Paramount Retains Two Members of Senior Team
Paramount Pictures senior executives Robert Friedman and John Goldwyn have extended their contracts for four years and been given elevated titles at the Viacom Inc.-owned studio.
Both executives will continue to report to studio Chairwoman Sherry Lansing and will retain their current duties.
Friedman, who left Warner Bros. to join Paramount in January 1997 as vice chairman of the motion picture group, takes on the newly created title of chief operating officer. He will continue to oversee worldwide theatrical marketing, distribution and acquisition of movies and worldwide marketing and distribution of home entertainment. Friedman also oversees the studio’s specialty film unit Paramount Classics.
Goldwyn, who has served as president of the motion picture group since 1991, will share the title with Friedman of vice chairman of the group and will be president of Paramount Pictures. Goldwyn will continue to oversee the studio’s movie slate, with responsibility for development, budgeting, casting, production and acquisition of literary materials.

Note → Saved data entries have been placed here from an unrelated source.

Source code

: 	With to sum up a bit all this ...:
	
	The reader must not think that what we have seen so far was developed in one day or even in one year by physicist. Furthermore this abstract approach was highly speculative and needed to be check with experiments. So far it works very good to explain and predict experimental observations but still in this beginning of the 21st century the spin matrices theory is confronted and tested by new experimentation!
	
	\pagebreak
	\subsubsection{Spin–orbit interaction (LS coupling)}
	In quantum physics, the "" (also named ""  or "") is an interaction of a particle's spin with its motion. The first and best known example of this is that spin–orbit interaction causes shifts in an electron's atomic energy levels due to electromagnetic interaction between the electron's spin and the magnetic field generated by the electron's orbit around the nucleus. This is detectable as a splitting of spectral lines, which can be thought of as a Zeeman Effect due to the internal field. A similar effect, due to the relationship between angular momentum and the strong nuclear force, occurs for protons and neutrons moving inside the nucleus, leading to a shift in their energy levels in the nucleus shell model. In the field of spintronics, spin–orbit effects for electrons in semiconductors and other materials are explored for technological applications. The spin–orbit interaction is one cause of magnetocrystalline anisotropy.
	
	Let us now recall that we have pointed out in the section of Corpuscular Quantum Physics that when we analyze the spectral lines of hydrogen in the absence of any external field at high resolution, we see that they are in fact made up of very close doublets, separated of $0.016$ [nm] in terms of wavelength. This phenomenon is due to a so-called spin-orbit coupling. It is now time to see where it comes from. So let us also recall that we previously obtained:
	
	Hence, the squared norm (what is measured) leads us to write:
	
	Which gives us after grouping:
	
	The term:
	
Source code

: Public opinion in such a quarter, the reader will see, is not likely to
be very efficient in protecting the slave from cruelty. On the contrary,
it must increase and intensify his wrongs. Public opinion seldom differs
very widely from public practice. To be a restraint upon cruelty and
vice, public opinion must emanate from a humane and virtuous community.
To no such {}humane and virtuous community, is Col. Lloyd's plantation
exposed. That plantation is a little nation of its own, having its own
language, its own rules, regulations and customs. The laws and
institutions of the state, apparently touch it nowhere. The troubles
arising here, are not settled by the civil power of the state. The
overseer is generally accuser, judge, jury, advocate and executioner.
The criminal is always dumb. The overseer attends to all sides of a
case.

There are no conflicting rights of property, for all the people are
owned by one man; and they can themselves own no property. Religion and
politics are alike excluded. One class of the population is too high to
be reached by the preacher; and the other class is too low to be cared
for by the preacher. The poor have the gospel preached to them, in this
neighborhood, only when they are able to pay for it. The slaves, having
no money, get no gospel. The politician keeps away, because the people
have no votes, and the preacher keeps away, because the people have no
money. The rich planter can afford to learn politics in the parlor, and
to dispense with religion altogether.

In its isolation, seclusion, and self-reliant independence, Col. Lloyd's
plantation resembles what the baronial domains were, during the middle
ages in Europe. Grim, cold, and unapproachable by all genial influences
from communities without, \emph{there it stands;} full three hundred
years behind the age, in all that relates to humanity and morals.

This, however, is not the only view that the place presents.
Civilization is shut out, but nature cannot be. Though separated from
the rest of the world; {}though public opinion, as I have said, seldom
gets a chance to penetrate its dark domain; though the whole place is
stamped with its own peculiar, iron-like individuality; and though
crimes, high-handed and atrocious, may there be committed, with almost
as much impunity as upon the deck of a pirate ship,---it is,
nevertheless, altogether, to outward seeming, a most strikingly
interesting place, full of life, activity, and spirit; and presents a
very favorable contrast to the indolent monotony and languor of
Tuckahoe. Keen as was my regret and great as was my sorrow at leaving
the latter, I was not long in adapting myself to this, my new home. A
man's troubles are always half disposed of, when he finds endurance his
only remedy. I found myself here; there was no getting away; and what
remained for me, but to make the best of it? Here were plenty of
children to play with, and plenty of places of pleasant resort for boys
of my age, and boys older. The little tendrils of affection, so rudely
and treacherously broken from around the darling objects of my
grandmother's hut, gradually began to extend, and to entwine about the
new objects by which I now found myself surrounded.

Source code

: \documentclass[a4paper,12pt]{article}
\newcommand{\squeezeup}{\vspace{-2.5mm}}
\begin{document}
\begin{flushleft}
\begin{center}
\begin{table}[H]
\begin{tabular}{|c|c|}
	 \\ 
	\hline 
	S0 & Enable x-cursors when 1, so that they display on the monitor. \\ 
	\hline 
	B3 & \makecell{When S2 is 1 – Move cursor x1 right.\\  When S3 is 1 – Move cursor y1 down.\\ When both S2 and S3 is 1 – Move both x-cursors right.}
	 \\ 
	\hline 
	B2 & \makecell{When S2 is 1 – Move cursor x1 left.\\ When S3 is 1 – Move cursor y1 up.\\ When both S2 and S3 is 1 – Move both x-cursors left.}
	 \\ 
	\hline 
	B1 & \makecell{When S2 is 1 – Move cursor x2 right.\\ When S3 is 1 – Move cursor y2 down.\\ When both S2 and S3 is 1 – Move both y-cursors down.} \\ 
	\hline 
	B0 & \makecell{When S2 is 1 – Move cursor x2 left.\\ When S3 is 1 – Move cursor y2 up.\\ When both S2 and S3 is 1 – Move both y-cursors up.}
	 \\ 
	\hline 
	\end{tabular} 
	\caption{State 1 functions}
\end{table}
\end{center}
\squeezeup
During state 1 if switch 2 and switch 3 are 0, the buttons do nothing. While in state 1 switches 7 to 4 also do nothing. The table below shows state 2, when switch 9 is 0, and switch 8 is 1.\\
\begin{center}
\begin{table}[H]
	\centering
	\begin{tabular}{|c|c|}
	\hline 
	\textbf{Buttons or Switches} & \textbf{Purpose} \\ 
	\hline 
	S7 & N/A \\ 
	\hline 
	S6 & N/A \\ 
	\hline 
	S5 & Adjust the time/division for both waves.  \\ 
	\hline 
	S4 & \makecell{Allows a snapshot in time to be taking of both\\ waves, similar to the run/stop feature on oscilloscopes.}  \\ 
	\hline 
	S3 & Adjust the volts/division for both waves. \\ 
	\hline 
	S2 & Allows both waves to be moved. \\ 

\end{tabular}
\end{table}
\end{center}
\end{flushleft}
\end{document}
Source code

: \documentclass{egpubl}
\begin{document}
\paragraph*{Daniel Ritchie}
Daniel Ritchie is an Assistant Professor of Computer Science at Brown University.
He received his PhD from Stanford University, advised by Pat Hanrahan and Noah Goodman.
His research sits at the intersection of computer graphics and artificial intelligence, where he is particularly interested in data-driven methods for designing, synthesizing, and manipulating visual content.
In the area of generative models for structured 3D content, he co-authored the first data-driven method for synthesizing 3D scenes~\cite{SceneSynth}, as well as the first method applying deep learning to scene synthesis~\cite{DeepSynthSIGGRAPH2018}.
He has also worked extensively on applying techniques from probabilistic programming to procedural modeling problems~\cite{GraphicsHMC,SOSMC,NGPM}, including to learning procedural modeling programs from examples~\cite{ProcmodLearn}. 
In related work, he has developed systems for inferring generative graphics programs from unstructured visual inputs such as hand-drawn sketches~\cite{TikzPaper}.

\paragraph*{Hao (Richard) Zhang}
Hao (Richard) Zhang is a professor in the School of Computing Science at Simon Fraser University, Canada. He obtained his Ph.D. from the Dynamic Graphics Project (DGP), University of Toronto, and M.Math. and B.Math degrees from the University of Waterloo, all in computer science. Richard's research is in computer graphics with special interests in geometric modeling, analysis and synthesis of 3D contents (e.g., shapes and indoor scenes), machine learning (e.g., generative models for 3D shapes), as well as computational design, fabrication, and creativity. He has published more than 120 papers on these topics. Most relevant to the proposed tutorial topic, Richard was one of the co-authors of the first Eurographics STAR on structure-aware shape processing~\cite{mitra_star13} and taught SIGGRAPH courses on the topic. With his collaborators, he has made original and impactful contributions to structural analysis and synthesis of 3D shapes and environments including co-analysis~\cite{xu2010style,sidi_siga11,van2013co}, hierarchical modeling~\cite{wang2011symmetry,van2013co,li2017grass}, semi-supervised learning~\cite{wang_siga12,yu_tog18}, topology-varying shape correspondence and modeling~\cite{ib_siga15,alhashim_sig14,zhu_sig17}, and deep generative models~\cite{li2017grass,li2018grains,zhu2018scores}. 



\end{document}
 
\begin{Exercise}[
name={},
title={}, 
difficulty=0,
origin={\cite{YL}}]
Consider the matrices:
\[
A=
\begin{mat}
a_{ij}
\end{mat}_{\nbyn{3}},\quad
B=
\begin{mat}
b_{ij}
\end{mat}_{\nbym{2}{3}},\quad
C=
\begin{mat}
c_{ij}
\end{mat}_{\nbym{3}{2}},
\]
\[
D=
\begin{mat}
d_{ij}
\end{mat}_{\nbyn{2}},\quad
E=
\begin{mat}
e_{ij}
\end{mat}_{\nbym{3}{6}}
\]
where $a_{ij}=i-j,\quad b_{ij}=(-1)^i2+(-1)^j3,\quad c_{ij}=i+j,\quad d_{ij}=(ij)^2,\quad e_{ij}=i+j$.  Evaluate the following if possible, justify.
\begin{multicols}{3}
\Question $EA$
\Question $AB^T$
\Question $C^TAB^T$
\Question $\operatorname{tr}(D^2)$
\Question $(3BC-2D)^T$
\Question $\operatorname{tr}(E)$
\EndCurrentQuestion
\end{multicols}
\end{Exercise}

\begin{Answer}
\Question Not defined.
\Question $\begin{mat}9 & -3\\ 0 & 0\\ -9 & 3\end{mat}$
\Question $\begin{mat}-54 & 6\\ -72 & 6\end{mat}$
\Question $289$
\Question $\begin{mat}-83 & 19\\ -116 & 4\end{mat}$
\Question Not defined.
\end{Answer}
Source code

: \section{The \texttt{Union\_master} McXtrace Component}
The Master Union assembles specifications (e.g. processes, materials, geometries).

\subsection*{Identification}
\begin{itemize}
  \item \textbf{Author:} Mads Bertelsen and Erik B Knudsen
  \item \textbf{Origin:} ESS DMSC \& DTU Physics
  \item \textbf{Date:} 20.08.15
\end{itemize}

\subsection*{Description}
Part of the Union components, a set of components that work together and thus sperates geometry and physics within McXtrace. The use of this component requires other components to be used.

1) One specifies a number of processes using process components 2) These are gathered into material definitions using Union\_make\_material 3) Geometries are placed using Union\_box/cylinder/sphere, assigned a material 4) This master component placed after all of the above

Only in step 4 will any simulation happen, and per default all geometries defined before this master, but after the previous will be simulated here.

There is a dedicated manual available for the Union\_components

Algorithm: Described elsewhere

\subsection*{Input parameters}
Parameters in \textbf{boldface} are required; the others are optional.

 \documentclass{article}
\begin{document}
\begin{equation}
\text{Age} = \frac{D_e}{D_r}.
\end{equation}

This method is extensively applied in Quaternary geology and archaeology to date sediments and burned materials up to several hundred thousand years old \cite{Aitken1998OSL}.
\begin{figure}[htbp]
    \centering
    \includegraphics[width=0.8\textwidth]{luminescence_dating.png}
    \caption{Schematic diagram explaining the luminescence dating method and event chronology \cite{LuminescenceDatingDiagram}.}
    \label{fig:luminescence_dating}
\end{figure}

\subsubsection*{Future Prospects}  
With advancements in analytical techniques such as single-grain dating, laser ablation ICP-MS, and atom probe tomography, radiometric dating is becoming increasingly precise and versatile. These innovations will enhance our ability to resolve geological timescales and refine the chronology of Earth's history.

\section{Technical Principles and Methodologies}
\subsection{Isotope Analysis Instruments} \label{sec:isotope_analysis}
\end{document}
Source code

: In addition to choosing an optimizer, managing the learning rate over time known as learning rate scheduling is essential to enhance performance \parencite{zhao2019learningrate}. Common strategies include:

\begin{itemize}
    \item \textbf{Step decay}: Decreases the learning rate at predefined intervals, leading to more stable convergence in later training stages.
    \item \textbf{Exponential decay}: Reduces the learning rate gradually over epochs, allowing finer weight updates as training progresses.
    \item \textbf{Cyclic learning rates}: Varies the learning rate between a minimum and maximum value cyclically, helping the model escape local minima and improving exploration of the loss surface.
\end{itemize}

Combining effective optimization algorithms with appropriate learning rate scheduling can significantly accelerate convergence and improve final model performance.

The studio scored its second-best year at the box office in 2001 with such hits as “Lara Croft: Tomb Raider,” which took in more than $130 million, and “Save the Last Dance,” a modestly budgeted teen favorite that was highly profitable after grossing more than $90 million domestically.
Among the Hollywood studios, Paramount continues to have one of the most stable management teams. Last spring, Lansing and Viacom Entertainment Group Chairman Jonathan Dolgen signed new six-year deals.
Dolgen said he was pleased to keep the management team together, as Paramount “enjoys a level of consistency and stability few other studios can match.”